The Hungry Season

Between One Paycheck and the Next

©Eric Miller
Cupboards in between pay checks cab be quite literally bare.

There is a term that comes from the farming world: the hungry season. It refers to those hollow months between when last season’s stores have been eaten up and this season’s crops are ready for harvest. In those back-to-back years when the climate is good and the land fecund, the hungry season may never dip its greedy fingers into a family’s grain stores.

But in the famine years, like those seen in the Horn of Africa in 2011, the hungry season can be long and devastating. The same idea has now been transposed into the modern context of the city, where people no longer live between one season’s crops and another, but between one pay cheque and the next.

The hungry season for the wage earner or social grant recipient – and we know that most Southern Africans are dependent on cash at some or other level in order to keep their plates even modestly full – depends on the kind of income the family gets each month, week or day.

If it is a relatively good monthly salary, maybe in a double-income home, there is likely to be enough money to keep the pantry full for the month.

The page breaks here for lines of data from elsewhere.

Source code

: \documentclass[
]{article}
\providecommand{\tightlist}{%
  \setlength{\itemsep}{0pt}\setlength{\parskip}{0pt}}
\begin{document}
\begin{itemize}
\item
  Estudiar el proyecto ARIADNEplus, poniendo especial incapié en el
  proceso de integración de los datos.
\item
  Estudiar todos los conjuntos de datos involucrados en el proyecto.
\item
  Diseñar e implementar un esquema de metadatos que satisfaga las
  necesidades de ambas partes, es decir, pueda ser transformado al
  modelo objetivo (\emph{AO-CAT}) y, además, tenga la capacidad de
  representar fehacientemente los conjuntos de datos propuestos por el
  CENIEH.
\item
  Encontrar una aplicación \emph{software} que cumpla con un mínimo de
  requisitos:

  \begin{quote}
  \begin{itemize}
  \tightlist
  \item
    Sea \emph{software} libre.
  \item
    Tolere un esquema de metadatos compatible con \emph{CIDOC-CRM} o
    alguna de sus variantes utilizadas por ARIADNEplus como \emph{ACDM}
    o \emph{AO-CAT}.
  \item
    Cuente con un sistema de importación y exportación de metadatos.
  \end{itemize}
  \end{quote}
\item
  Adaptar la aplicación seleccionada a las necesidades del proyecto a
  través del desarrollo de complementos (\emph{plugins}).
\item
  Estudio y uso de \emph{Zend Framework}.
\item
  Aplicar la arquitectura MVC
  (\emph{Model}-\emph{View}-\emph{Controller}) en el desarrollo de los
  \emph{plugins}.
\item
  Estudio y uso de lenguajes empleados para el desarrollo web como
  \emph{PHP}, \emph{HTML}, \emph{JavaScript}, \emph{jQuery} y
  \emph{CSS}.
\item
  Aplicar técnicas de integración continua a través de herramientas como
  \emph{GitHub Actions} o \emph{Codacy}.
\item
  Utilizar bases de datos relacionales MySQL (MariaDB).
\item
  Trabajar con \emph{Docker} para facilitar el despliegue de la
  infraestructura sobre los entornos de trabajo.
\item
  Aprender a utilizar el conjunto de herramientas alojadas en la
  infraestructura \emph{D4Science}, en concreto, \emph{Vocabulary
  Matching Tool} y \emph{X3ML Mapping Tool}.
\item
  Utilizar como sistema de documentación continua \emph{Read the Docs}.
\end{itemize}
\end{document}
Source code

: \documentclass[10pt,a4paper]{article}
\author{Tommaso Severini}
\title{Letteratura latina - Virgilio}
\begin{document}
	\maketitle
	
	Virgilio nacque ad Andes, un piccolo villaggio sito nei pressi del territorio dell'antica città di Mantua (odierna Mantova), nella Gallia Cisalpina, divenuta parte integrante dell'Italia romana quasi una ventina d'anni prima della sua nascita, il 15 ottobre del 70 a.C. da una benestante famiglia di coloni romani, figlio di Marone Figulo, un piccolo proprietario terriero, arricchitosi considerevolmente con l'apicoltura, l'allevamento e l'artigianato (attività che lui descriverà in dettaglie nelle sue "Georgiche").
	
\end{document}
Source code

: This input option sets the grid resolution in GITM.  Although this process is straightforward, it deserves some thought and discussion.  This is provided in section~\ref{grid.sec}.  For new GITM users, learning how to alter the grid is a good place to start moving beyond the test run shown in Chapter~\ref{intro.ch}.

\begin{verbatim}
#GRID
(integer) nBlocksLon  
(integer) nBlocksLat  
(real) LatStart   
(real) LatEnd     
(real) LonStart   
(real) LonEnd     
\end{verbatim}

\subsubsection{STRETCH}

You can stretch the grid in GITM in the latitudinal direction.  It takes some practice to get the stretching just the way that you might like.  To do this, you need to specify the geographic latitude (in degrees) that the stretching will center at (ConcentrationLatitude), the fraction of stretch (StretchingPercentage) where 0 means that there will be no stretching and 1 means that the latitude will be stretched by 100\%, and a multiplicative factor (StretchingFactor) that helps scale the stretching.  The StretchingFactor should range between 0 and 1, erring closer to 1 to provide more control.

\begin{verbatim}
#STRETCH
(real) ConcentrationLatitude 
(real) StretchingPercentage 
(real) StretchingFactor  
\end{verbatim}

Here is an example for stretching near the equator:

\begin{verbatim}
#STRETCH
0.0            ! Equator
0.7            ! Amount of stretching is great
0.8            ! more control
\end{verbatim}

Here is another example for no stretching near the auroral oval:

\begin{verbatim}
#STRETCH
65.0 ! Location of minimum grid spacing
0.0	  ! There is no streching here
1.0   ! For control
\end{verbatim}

More than likely, this family will be eligible for the kind of credit that allows it to go shopping with plastic even when cash flows dwindle to a trickle.

Seasonal Hunger

A blue-collar family’s circumstance might find the monthly pay cheque not stretching quite so far, so the lean times creep in during those last days of each month – those days which that Pyotts advertisement once called the ‘end of the month Salticrax’. You might still be able to buy cheap, bulky foods, but you will probably do away with expensive meats or fresh vegetables, the latter of which do not feel as filling and satisfying.

A weekly wage earner might see the hungry season come around every week, maybe in the day or two ahead of pay day. There are also seasonal fluctuations within the broader city. For instance, poorer homes in most SADC cities seem to have enough food between March and May, when people out in the countryside are harvesting and when the city-dwelling families get food directly from their pastoral relatives during this time of abundance. But at the same time, with post-harvest abundance, competition pushes food prices down.

Hungry Season in the City

©Roger de la Harpe
For people in the city, the hungry season usually arrives in January, after going on a spending spree during the festive season.

It seems counter-intuitive to find that city-dwelling people occasionally receive food parcels from their rural families, but surveys by the African Food Security Urban Network has found this happens regularly, where ‘nearly one third of all households sampled in the region get.. . food transfers’.

However, the numbers of families in Cape Town and Jo’burg receiving food parcels from out of town were much lower, at 18% and 14% respectively. In many of southern Africa’s cities, the hungry season arrives in January. This is after the holiday season when people may have used up their end-of-year bonuses.

This may not be frivolous festive-season spending, but a measured and planned overspending. People may return from a holiday back to their families from the place where they migrated from, to the long cash drought that stretches between pay day time in mid-December and the end of January. Things only pick up as the working year kicks in.

Hunger Never Far Away

Going hungry might be a rational short-term survival strategy for dealing with periods of reduced income and increased expenditure. For some families, where there is no permanent job, no fixed income and no idea where the next lilangeni is going to come from, the hungry season is always there, perpetually stalking the homestead.

It may press in closer or retreat again, unpredictably, depending on the harvest of spent beer bottles and other detritus from the city’s weekly parties, or whether a neighbour gives them food. But it is never far away. There are many ways that families cope when they are this exposed to the fear of hunger, or the presence of hunger itself.

Neighbours might share food – family A giving to family B when it can, and family B reciprocating when it can. There may be no formal arrangement between the families, but the give and take and give again becomes part of the language of the community, one that becomes critical to everyone's survival.